Le 15 novembre, quarante-six personnes avaient été tuées et plus de 500 blessées dans des violences qui avaient été déclenchées par des tirs d’une milice contre des manifestants pacifiques venus lui demander de quitter la capitale.
Ces violences avaient provoqué la colère des Tripolitains qui observent depuis dimanche une grève générale ponctuée par des manifestations quotidiennes contre les milices.
Le Conseil local de Tripoli (équivalent d’une mairie) et l’Union des étudiants de Tripoli ont appelé à une nouvelle « grande manifestation » pour réclamer le départ de toutes les milices de la capitale.
Les autorités ont annoncé qu’elles allaient assurer la sécurité de la manifestation et le Premier ministre Ali Zeidan a appelé les protestataires à ne pas se rendre sur des sites occupés par des milices pour éviter un nouveau bain de sang.
« Les autorités libyennes doivent protéger activement les manifestants contre les attaques des milices armées au cours des manifestations cette semaine sinon il y a un risque de nouvelles effusions de sang », a indiqué Amnesty International dans un communiqué.
Les milices de Misrata (à l’est de Tripoli), lourdement armées, avaient quitté lundi la capitale à l’appel de dirigeants locaux, après l’implication de l’une d’elles dans les heurts de vendredi dernier.
Craignant d’être pris pour cibles par les protestataires, les principaux groupes armés, dont trois puissantes factions de Zenten et deux milices islamistes de Tripoli qui faisaient office de police, ont annoncé jeudi leur départ de la capitale.
Ces annonces ont été faites au cours de cérémonies officielles en présence des autorités qui se sont félicitées de « ce pas important vers l’édification de l’Etat ».
‘Trop beau pour être vrai’
Les Libyens sont toutefois mitigés et certains dénoncent déjà une « mise en scène » pour absorber la colère des Tripolitains. « Trop beau pour être vrai », commente Asma sur son compte Twitter.
« Il faudrait attendre les prochains jours pour faire un bilan et vérifier si ces retraits sont vraiment effectifs », a souligné un diplomate occidental.
En effet, si plusieurs milices ont remis les sites qu’elles occupaient aux autorités, il n’était pas possible dans l’immédiat de vérifier où ces groupes s’étaient rendus avec leurs armes.
La plupart d’entre elles occupent des installations publiques, des casernes ou des fermes dans les banlieues de la capitale.
« Ils abandonnent leurs quartiers généraux, mais ils peuvent déménager sur d’autres sites », a estimé un ancien milicien sous couvert de l’anonymat.
Mais le Premier ministre Ali Zeidan a rassuré jeudi sur le sérieux de l’opération. « Ce n’est pas une mise en scène.
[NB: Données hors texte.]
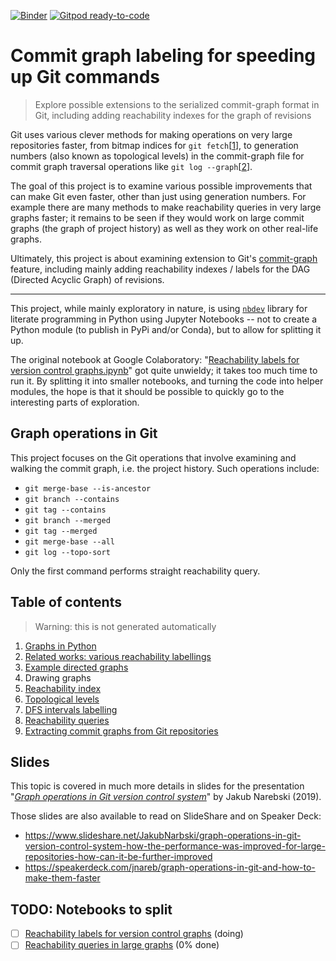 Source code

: <!-- badges -->
[![Binder](https://mybinder.org/badge_logo.svg)](https://mybinder.org/v2/gh/jnareb/git-commit-graph-ext/master)
[![Gitpod ready-to-code](https://img.shields.io/badge/Gitpod-ready--to--code-blue?logo=gitpod)](https://gitpod.io/#https://github.com/jnareb/git-commit-graph-ext)

# Commit graph labeling for speeding up Git commands
> Explore possible extensions to the serialized commit-graph format in Git, including adding reachability indexes for the graph of revisions

Git uses various clever methods for making operations on very large
repositories faster, from bitmap indices for `git fetch`[[1][]], to generation
numbers (also known as topological levels) in the commit-graph file for
commit graph traversal operations like `git log --graph`[[2][]].

The goal of this project is to examine various possible improvements that
can make Git even faster, other than just using generation numbers.
For example there are many methods to make reachability queries in very large graphs
faster; it remains to be seen if they would work on large commit graphs
(the graph of project history) as well as they work on other real-life graphs.

Ultimately, this project is about examining extension to Git's [commit-graph][]
feature, including mainly adding reachability indexes / labels
for the DAG (Directed Acyclic Graph) of revisions.

[1]: https://githubengineering.com/counting-objects/ "Counting Objects | The GitHub Blog"
[2]: https://devblogs.microsoft.com/devops/supercharging-the-git-commit-graph-iii-generations/ "Supercharging the Git Commit Graph III: Generations and Graph Algorithms | Azure DevOps Blog"
[commit-graph]: https://git-scm.com/docs/commit-graph

----

This project, while mainly exploratory in nature, is using [`nbdev`][nbdev] library for literate programming in Python using Jupyter Notebooks -- not to create a Python module (to publish in PyPi and/or Conda), but to allow for splitting it up.

The original notebook at Google Colaboratory: "[Reachability labels for version control graphs.ipynb][colab-1]" got quite unwieldy; it takes too much time to run it.  By splitting it into smaller notebooks, and turning the code into helper modules, the hope is that it should be possible to quickly go to the interesting parts of exploration.

[nbdev]: https://nbdev.fast.ai/ "nbdev - Create delightful Python projects using Jupyter Notebooks"
[colab-1]: https://colab.research.google.com/drive/1V-U7_slu5Z3s5iEEMFKhLXtaxSu5xyzg "Reachability labels for version control graphs.ipynb | Colaboratory"

## Graph operations in Git

This project focuses on the Git operations that involve examining and walking the commit graph, i.e. the project history.
Such operations include:

 - `git merge-base --is-ancestor`
 - `git branch --contains`
 - `git tag --contains`
 - `git branch --merged`
 - `git tag --merged`
 - `git merge-base --all`
 - `git log --topo-sort`
 
Only the first command performs straight reachability query.

## Table of contents

> Warning: this is not generated automatically

1. [Graphs in Python](01_tools.ipynb)
2. [Related works: various reachability labellings](02_related.ipynb)
3. [Example directed graphs](03_example_graphs.ipynb)
4. Drawing graphs
5. [Reachability index](05_reachability_index.ipynb)
6. [Topological levels](06_levels.ipynb)
7. [DFS intervals labelling](07_interval_labels.ipynb)
8. [Reachability queries](08_reach.ipynb)
9. [Extracting commit graphs from Git repositories](09_git.ipynb)

## Slides

This topic is covered in much more details in slides for the presentation "[_Graph operations in Git version control system_][google-drive-slides]" by Jakub Narebski (2019).

Those slides are also available to read on SlideShare and on Speaker Deck:

- <https://www.slideshare.net/JakubNarbski/graph-operations-in-git-version-control-system-how-the-performance-was-improved-for-large-repositories-how-can-it-be-further-improved>
- <https://speakerdeck.com/jnareb/graph-operations-in-git-and-how-to-make-them-faster>

[google-drive-slides]: https://drive.google.com/open?id=1psMBVfcRHcZeJ7AewGpdoymrEfFVdXoK "Graph operations in Git version control system (PDF)"

## TODO: Notebooks to split

- [ ] [Reachability labels for version control graphs](Reachability_labels_for_version_control_graphs.ipynb) (doing)
- [ ] [Reachability queries in large graphs](Reachability_queries_in_large_graphs.ipynb) (0% done)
Nous allons superviser le départ de toutes les milices sans exception », a-t-il dit.
En mars, le Congrès général national (CGN, Parlement), a adopté une décision ordonnant à toutes les « formations armées illégales » de quitter Tripoli. Cependant le gouvernement a été incapable de faire appliquer la décision face à des milices beaucoup mieux armées et plus organisées que les forces régulières.
Les autorités ont donc profité du mouvement populaire pour annoncer cette semaine un plan prévoyant, dans un premier temps, le départ des milices de la capitale, puis leur désarmement et l’intégration de leurs membres dans les services de sécurité.
Dans le même temps, elles ont déployé dans la capitale des unités de l’armée et de la police régulières, en cours de formation, à la satisfaction des Tripolitains.
Après la chute du régime de Mouammar Kadhafi en octobre 2011, et avec lui tout le système sécuritaire de l’Etat, les nouvelles autorités ont chargé les ex-rebelles d’assurer la sécurité du pays mais ont vite perdu le contrôle sur ces milices.
Plusieurs factions ont intégré les ministères de la Défense et de l’Intérieur, mais elles manquent de discipline et obéissent avant tout à leurs chefs et à leur ville ou tribu. La plupart d’entre elles sont accusées de violations de droits de l’Homme: torture, enlèvements et détentions arbitraires.